- **ACTIVITY**:
Take from the records below each line that holds "when".

SOURCE DATA below:

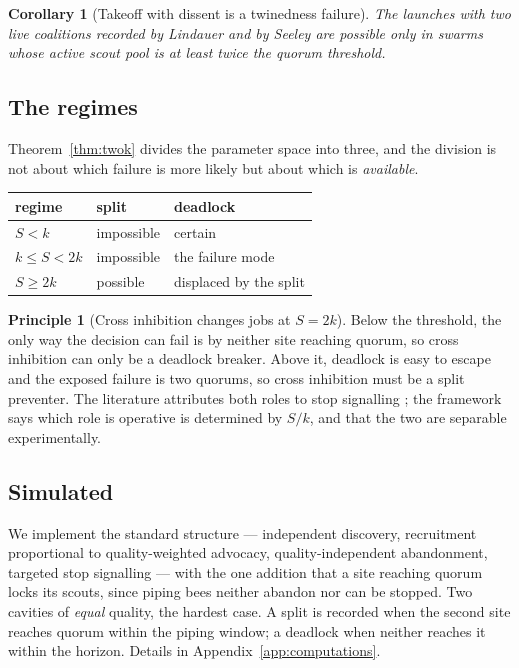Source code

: \documentclass[11pt,a4paper]{article}
\theoremstyle{plain}
\newtheorem{corollary}[theorem]{Corollary}
\theoremstyle{definition}
\newtheorem{principle}[theorem]{Principle}
\theoremstyle{remark}
\begin{document}
\begin{corollary}[Takeoff with dissent is a twinedness failure]\label{cor:dissent}
The launches with two live coalitions recorded by Lindauer and by Seeley
\cite{Seeley10} are possible only in swarms whose active scout pool is at least
twice the quorum threshold.
\end{corollary}

\subsection{The regimes}

Theorem~\ref{thm:twok} divides the parameter space into three, and the division
is not about which failure is more likely but about which is \emph{available}.

\begin{center}
\begin{tabular}{@{}lll@{}}
\toprule
regime & split & deadlock\\
\midrule
$S < k$ & impossible & certain\\
$k \le S < 2k$ & impossible & the failure mode\\
$S \ge 2k$ & possible & displaced by the split\\
\bottomrule
\end{tabular}
\end{center}

\begin{principle}[Cross inhibition changes jobs at $S = 2k$]\label{prin:jobs}
Below the threshold, the only way the decision can fail is by neither site
reaching quorum, so cross inhibition can only be a deadlock breaker. Above it,
deadlock is easy to escape and the exposed failure is two quorums, so cross
inhibition must be a split preventer. The literature attributes both roles to
stop signalling \cite{Seeley12}; the framework says which role is operative is
determined by $S/k$, and that the two are separable experimentally.
\end{principle}

\subsection{Simulated}

We implement the standard structure --- independent discovery, recruitment
proportional to quality-weighted advocacy, quality-independent abandonment,
targeted stop signalling --- with the one addition that a site reaching quorum
locks its scouts, since piping bees neither abandon nor can be stopped. Two
cavities of \emph{equal} quality, the hardest case. A split is recorded when the
second site reaches quorum within the piping window; a deadlock when neither
reaches it within the horizon. Details in Appendix~\ref{app:computations}.
\end{document}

End of SOURCE DATA.

- **EXPECTED OUTPUT**:
cavities of \emph{equal} quality, the hardest case. A split is recorded when the
second site reaches quorum within the piping window; a deadlock when neither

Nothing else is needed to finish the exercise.